Interfaith coalition calls for more funding of gov't security program amid spike in church vandalism

San Francisco, church
Saints Peter and Paul Church is a Roman Catholic Church in San Francisco's North Beach neighborhood, directly across from Washington Square. |

A diverse coalition of faith leaders has called on Congress to increase funding for a government security program for nonprofits amid a wave of vandalisms of church properties.

In a letter sent to members of Congress on Monday, the coalition asked for more funds to be directed to the Federal Emergency Management Agency’s Nonprofit Security Grant Program.

The letter noted that this year, approximately $90 million was made available to nonprofits to pay for various security improvements. The coalition asked for an increase to $360 million.

The proposed amount would be split in two, with $180 million going to the Nonprofit Security Grant Program under the Urban Area Security Initiative and $180 million going to the Nonprofit Security Grant Program under the State Homeland Security Grant Program.

“Our sacred spaces have been desecrated, and our faithful murdered,” read the letter. “The most recent available statistics from the Federal Bureau of Investigation, for 2018, show that at least 1,244 hate crimes were committed against members of the faiths we represent.”

“In recent congressional testimony, FBI Director Christopher Wray warned that the greatest threats to the homeland are posed by domestic violent extremists who attack soft targets, such as places of worship, and who are difficult to detect and disrupt before they act.”

The signatories of the letter added that they “believe that protecting the ability of all Americans to live out their faith without fear or harm is one of the most important duties of the federal government.”

“At a time of increasing extremism and antagonism towards different religious groups and religion in general, we believe significant increased funding for this important government program in fiscal year 2021 is imperative,” they concluded.

Groups that signed the letter include the United States Conference of Catholic Bishops Committee for Religious Liberty, Agudath Israel of America, the U.S. Council of Muslim Organizations, The Episcopal Church, Lutheran Center for Religious Liberty, The Jewish Federations of North America, National Association of Evangelicals, National Council of Churches of Christ in the USA, North American Division of the Seventh-day Adventists, Sikh Council for Interfaith Relations, Union of Orthodox Jewish Congregations of America.

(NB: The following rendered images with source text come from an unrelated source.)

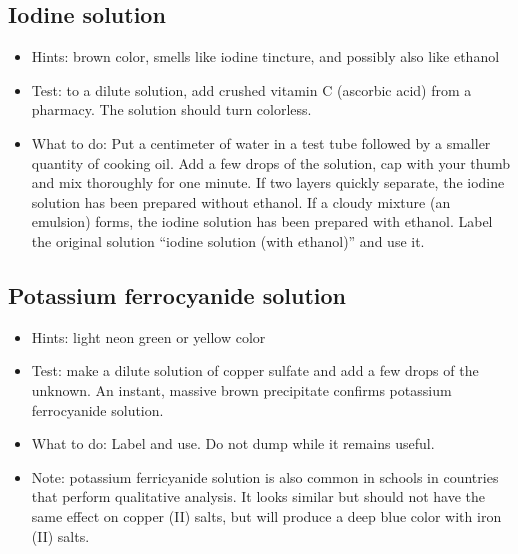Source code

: \subsection{Iodine solution}

\begin{itemize}

\item{Hints: brown color, 
smells like iodine tincture, 
and possibly also like ethanol}

\item{Test: to a dilute solution, 
add crushed vitamin C (ascorbic acid) from a pharmacy. 
The solution should turn colorless.}

\item{What to do: Put a centimeter of water in a test tube 
followed by a smaller quantity of cooking oil. 
Add a few drops of the solution, 
cap with your thumb and mix thoroughly for one minute. 
If two layers quickly separate, 
the iodine solution has been prepared without ethanol. 
If a cloudy mixture (an emulsion) forms, 
the iodine solution has been prepared with ethanol. 
Label the original solution ``iodine solution (with ethanol)'' and use it.}

\end{itemize}

\subsection{Potassium ferrocyanide solution}

\begin{itemize}

\item{Hints: light neon green or yellow color}

\item{Test: make a dilute solution of copper sulfate and add a few drops of the unknown. 
An instant, 
massive brown precipitate confirms potassium ferrocyanide solution.}

\item{What to do: Label and use. 
Do not dump while it remains useful.}

\item{Note: potassium ferricyanide solution is also common in schools 
in countries that perform qualitative analysis. 
It looks similar but should not have the same effect on copper (II) salts, 
but will produce a deep blue color with iron (II) salts.}


\end{itemize}

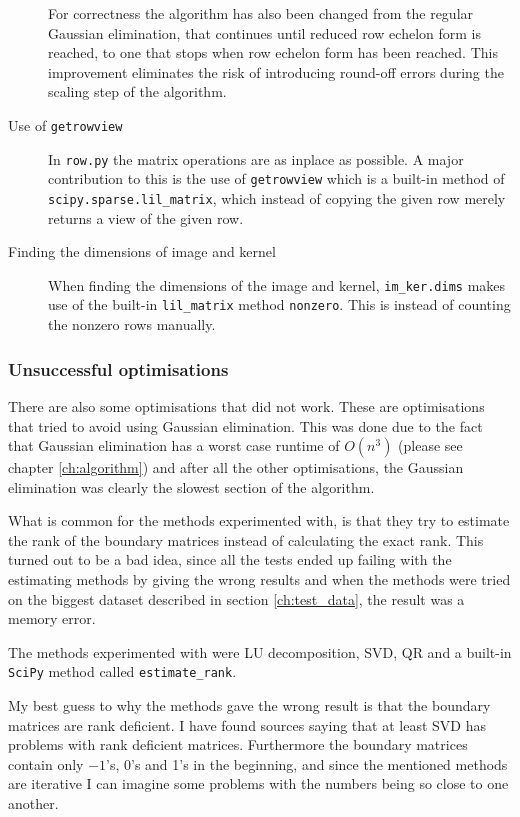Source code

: \documentclass[11pt,a4paper,twoside]{report}
\begin{document}
\begin{description}
For correctness the algorithm has also been changed from the regular Gaussian elimination, that continues until reduced row echelon form is reached, to one that stops when row echelon form has been reached. This improvement eliminates the risk of introducing round-off errors during the scaling step of the algorithm.
\item[Use of \texttt{getrowview}] In \texttt{row.py} the matrix operations are as inplace as possible. A major contribution to this is the use of \texttt{getrowview} which is a built-in method of \texttt{scipy.sparse.lil\_matrix}, which instead of copying the given row merely returns a view of the given row. 
\item[Finding the dimensions of image and kernel] When finding the dimensions of the image and kernel, \texttt{im\_ker.dims} makes use of the built-in \texttt{lil\_matrix} method \texttt{nonzero}. This is instead of counting the nonzero rows manually.
\end{description}
\subsubsection{Unsuccessful optimisations}
There are also some optimisations that did not work. These are optimisations that tried to avoid using Gaussian elimination. This was done due to the fact that Gaussian elimination has a worst case runtime of $O(n^3)$ (please see chapter \ref{ch:algorithm}) and after all the other optimisations, the Gaussian elimination was clearly the slowest section of the algorithm.

What is common for the methods experimented with, is that they try to estimate the rank of the boundary matrices instead of calculating the exact rank. This turned out to be a bad idea, since all the tests ended up failing with the estimating methods by giving the wrong results and when the methods were tried on the biggest dataset described in section \ref{ch:test_data}, the result was a memory error. 

The methods experimented with were LU decomposition, SVD, QR and a built-in \texttt{SciPy} method called \texttt{estimate\_rank}.

My best guess to why the methods gave the wrong result is that the boundary matrices are rank deficient. I have found sources saying that at least SVD \cite{wikiSVD} has problems with rank deficient matrices. Furthermore the boundary matrices contain only $-1$'s, 0's and 1's in the beginning, and since the mentioned methods are iterative I can imagine some problems with the numbers being so close to one another.
\end{document}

Over the summer, amid riots that stemmed from protests against police brutality and racism, several historic monuments and churches, especially Roman Catholic properties, were vandalized.

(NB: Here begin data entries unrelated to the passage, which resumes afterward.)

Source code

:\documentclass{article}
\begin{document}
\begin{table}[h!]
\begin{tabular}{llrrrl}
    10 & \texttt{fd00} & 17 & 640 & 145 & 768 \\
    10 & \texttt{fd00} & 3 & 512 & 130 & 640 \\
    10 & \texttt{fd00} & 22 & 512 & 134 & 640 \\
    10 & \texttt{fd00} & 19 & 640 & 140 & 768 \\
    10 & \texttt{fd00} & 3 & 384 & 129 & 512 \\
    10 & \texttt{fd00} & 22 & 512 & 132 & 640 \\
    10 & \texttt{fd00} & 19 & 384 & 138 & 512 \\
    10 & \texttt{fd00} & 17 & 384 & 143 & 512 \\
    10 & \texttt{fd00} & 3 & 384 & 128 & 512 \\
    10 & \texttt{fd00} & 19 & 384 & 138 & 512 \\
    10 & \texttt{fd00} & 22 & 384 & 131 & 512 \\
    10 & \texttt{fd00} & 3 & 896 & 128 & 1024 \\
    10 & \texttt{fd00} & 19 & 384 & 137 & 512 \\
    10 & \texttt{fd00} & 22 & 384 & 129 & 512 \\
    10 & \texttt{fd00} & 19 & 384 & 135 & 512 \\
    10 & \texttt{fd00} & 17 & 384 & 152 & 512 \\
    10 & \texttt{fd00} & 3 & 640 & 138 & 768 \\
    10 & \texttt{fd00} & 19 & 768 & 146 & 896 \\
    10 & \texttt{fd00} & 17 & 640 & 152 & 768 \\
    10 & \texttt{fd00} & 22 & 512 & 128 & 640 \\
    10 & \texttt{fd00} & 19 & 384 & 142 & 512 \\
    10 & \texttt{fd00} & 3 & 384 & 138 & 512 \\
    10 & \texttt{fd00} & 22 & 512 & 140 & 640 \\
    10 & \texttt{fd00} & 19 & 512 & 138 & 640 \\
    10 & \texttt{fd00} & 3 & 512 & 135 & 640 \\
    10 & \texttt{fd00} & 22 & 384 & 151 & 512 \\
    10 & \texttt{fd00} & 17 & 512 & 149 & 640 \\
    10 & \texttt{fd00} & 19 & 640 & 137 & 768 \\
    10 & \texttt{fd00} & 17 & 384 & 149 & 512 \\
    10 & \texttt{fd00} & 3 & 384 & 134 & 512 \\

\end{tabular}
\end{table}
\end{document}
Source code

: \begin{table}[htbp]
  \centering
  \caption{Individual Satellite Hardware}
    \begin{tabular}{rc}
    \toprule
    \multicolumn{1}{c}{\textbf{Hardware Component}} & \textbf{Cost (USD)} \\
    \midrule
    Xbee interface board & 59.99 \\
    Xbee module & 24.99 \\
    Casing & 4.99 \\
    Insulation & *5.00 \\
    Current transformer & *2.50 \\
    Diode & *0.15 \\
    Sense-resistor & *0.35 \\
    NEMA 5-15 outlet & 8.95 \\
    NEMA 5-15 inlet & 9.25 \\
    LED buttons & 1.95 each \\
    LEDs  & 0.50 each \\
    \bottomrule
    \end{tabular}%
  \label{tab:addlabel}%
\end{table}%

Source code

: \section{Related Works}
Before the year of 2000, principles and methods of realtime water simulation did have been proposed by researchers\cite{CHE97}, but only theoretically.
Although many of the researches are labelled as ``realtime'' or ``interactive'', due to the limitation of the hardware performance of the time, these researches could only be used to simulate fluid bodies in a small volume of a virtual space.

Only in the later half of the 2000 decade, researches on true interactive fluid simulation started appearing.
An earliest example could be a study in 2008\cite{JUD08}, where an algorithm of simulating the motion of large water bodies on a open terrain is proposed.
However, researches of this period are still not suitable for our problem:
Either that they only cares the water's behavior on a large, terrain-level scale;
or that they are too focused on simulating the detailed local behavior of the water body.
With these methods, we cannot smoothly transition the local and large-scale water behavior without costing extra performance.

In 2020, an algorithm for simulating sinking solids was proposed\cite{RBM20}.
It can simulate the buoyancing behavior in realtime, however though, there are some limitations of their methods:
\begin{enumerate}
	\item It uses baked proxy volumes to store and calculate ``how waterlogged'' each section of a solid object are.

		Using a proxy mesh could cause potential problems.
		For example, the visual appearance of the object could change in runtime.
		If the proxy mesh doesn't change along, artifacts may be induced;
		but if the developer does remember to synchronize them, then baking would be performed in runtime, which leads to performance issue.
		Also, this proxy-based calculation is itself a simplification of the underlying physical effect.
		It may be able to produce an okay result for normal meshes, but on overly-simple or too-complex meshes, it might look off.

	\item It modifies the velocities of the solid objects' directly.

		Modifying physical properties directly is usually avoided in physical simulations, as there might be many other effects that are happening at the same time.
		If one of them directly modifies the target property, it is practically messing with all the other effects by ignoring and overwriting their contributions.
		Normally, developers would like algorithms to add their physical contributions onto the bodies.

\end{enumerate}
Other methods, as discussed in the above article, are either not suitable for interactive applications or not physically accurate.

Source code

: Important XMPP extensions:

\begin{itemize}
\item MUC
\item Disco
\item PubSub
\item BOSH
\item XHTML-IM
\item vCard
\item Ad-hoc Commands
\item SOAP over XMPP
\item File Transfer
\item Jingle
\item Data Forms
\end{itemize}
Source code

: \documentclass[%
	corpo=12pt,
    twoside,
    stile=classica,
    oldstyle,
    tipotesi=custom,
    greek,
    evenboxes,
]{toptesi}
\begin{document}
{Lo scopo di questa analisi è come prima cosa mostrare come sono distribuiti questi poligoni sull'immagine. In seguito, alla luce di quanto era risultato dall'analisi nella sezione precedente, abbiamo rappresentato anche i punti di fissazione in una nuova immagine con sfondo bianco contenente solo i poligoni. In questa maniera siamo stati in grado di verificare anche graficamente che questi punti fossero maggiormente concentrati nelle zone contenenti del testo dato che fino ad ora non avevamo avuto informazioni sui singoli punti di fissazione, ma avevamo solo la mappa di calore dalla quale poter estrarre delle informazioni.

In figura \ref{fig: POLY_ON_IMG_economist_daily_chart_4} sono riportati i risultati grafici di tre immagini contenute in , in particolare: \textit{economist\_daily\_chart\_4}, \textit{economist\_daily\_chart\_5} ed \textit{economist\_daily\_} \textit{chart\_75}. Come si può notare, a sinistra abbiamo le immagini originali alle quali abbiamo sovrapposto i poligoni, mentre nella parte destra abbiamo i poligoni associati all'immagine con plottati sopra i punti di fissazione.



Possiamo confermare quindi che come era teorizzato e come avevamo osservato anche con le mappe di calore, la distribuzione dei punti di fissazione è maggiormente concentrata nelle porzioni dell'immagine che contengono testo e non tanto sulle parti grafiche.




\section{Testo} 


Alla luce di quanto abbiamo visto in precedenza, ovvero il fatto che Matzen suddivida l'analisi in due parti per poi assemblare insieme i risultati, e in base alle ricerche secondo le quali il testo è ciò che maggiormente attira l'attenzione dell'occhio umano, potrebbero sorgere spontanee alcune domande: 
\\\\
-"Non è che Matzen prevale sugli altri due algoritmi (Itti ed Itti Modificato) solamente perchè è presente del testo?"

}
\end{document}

Incidents included a man setting fire to a church in Florida while parishioners were inside and a Virgin Mary statue outside a church in Massachusetts being destroyed.

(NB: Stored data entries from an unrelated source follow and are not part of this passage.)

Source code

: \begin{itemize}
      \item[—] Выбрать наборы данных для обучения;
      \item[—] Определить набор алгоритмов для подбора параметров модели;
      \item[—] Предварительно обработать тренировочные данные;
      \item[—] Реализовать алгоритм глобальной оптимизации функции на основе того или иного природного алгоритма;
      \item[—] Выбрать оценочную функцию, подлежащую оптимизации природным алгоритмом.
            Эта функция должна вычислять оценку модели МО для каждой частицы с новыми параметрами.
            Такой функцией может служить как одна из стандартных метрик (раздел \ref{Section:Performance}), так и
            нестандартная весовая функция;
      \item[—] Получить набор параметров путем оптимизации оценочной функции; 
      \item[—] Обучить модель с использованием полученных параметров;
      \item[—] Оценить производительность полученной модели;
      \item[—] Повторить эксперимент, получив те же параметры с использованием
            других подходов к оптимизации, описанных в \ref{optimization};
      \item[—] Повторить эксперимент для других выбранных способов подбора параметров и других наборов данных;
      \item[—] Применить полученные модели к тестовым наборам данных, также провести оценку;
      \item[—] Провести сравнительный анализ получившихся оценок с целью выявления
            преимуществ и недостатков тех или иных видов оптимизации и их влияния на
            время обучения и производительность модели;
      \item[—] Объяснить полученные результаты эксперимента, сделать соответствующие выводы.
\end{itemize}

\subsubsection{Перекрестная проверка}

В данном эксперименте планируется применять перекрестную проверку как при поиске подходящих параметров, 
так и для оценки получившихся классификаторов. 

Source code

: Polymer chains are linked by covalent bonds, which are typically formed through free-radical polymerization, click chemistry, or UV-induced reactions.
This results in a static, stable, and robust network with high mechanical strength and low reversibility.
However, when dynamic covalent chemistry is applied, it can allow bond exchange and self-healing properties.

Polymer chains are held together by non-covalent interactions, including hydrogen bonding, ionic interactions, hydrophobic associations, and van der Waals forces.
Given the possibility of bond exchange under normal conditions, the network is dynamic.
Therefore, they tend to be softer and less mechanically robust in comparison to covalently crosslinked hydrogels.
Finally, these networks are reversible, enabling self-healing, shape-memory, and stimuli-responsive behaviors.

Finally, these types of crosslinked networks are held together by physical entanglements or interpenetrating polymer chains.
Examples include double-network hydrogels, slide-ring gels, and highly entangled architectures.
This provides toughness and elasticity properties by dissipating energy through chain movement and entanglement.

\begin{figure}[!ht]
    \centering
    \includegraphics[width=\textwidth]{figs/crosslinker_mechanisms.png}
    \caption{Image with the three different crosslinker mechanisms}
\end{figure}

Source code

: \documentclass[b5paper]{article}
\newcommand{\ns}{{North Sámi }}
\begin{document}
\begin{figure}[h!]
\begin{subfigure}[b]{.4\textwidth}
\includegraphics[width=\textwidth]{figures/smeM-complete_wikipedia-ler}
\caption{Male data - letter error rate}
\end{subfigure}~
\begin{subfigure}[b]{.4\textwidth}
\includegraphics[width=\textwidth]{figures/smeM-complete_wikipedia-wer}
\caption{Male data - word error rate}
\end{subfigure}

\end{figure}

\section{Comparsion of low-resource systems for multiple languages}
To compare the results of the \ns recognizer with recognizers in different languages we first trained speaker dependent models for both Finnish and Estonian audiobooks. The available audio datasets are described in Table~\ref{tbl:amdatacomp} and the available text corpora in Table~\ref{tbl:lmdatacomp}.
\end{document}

In response to this apparent trend, Sen. John Kennedy, R-La., asked U.S. Attorney General William Barr to step up efforts to end the attacks on Catholic churches.

“The trend of desecrating Catholic spaces and property must stop,” wrote Kennedy to Barr back in August. “I trust you are actively working to identify and prosecute those who have committed these destructive acts.  I ask that you also focus your efforts on preventing such violence to both Catholic people and property.”